Paul Martin, UK head of retail at KPMG, said in a statement: “As the storm clouds came out, shoppers retreated, with like-for-like sales growth a dismal 1.5 percent up in July. Furniture and food and drink were the best sellers, whilst the wet weather meant no need to restock summer wardrobes, with all categories of clothing falling into negative sales territory, in what is usually a busy month for clothing retailers. Online sales continued to slide, falling nearly 7 percent year-on-year, with just a handful of categories such as furniture, health and beauty performing well.

“We are starting to see a big rise in the number of promotions that retailers are putting in place in order to get shoppers through the door, as they battle to keep market share.Price-conscious consumers are shopping more carefully, more aware of where bargains can be found and what they are getting for their money – which is biting hard into retail margins and profitability. UK consumers have been hugely resilient throughout the cost-of-living crisis, but stubbornly high inflation coupled with rapidly rising interest rates will test their ability and willingness to keep on spending for the rest of this year. Both consumers and retailers are finding that they are having to get used to doing more with less as conditions remain incredibly challenging."

Helen Dickinson, chief executive of the British Retail Consortium, added: “The slowing pace of retail price inflation fed through into slower sales this July. Spend was further depressed by the damp weather, which did no favours to sales of clothing, and other seasonal goods.
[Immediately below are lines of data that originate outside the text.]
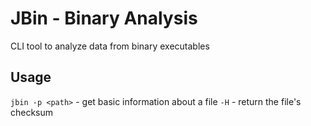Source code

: # JBin - Binary Analysis
CLI tool to analyze data from binary executables

## Usage
`jbin -p <path>` - get basic information about a file
`-H` - return the file's checksum
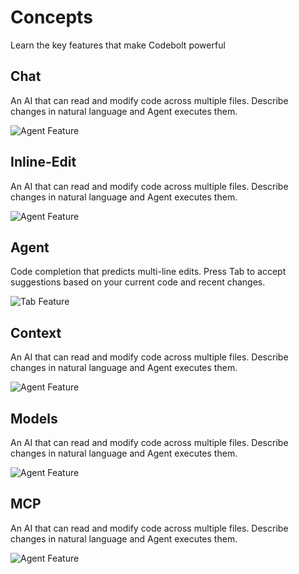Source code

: # Concepts
Learn the key features that make Codebolt powerful


<div style={{display: 'flex', alignItems: 'center', marginBottom: '40px', gap: '40px'}}>
  <div style={{flex: 1}}>
    <h2>Chat</h2>
    <p>An AI that can read and modify code across multiple files. Describe changes in natural language and Agent executes them.</p>
  </div>
  <div style={{flex: 1}}>
    <img src="/img/agent-marketplace.png" alt="Agent Feature" style={{width: '100%', borderRadius: '8px', boxShadow: '0 4px 8px rgba(0,0,0,0.1)'}} />
  </div>
</div>

<div style={{display: 'flex', alignItems: 'center', marginBottom: '40px', gap: '40px'}}>
  <div style={{flex: 1}}>
    <h2>Inline-Edit</h2>
    <p>An AI that can read and modify code across multiple files. Describe changes in natural language and Agent executes them.</p>
  </div>
  <div style={{flex: 1}}>
    <img src="/img/agent-marketplace.png" alt="Agent Feature" style={{width: '100%', borderRadius: '8px', boxShadow: '0 4px 8px rgba(0,0,0,0.1)'}} />
  </div>
</div>


<div style={{display: 'flex', alignItems: 'center', marginBottom: '40px', gap: '40px'}}>
  <div style={{flex: 1}}>
    <h2>Agent</h2>
    <p>Code completion that predicts multi-line edits. Press Tab to accept suggestions based on your current code and recent changes.</p>
  </div>
  <div style={{flex: 1}}>
    <img src="/img/agent-marketplace.png" alt="Tab Feature" style={{width: '100%', borderRadius: '8px', boxShadow: '0 4px 8px rgba(0,0,0,0.1)'}} />
  </div>
</div>


<div style={{display: 'flex', alignItems: 'center', marginBottom: '40px', gap: '40px'}}>
  <div style={{flex: 1}}>
    <h2>Context</h2>
    <p>An AI that can read and modify code across multiple files. Describe changes in natural language and Agent executes them.</p>
  </div>
  <div style={{flex: 1}}>
    <img src="/img/agent-marketplace.png" alt="Agent Feature" style={{width: '100%', borderRadius: '8px', boxShadow: '0 4px 8px rgba(0,0,0,0.1)'}} />
  </div>
</div>



<div style={{display: 'flex', alignItems: 'center', marginBottom: '40px', gap: '40px'}}>
  <div style={{flex: 1}}>
    <h2>Models</h2>
    <p>An AI that can read and modify code across multiple files. Describe changes in natural language and Agent executes them.</p>
  </div>
  <div style={{flex: 1}}>
    <img src="/img/agent-marketplace.png" alt="Agent Feature" style={{width: '100%', borderRadius: '8px', boxShadow: '0 4px 8px rgba(0,0,0,0.1)'}} />
  </div>
</div>

<div style={{display: 'flex', alignItems: 'center', marginBottom: '40px', gap: '40px'}}>
  <div style={{flex: 1}}>
    <h2>MCP</h2>
    <p>An AI that can read and modify code across multiple files. Describe changes in natural language and Agent executes them.</p>
  </div>
  <div style={{flex: 1}}>
    <img src="/img/agent-marketplace.png" alt="Agent Feature" style={{width: '100%', borderRadius: '8px', boxShadow: '0 4px 8px rgba(0,0,0,0.1)'}} />
  </div>
</div>

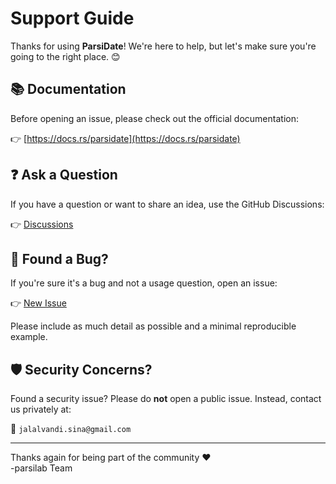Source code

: # Support Guide

Thanks for using **ParsiDate**! We're here to help, but let's make sure you're going to the right place. 😊

## 📚 Documentation

Before opening an issue, please check out the official documentation:

👉 [https://docs.rs/parsidate](https://docs.rs/parsidate)

## ❓ Ask a Question

If you have a question or want to share an idea, use the GitHub Discussions:

👉 [Discussions](https://github.com/parsilab/ParsiDate/discussions)

## 🐞 Found a Bug?

If you're sure it's a bug and not a usage question, open an issue:

👉 [New Issue](https://github.com/parsilab/ParsiDate/issues/new/choose)

Please include as much detail as possible and a minimal reproducible example.

## 🛡️ Security Concerns?

Found a security issue? Please do **not** open a public issue.
Instead, contact us privately at:

📧 `jalalvandi.sina@gmail.com`

---

Thanks again for being part of the community ❤️  
-parsilab Team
Online spending was down again year on year as the post covid trend back to stores continued, leading to the lowest proportion of non-food sales online since the pandemic began.

“While consumer confidence is generally improving, it remains below longer-term levels. And with last week’s rise in interest rates pushing mortgage rates up ever higher, the Government must get a handle on the economy, offering a solution to languishing GDP growth in a way that supports both households and businesses. Only by creating the economic conditions for future growth, will we see a meaningful improvement in the outlook.”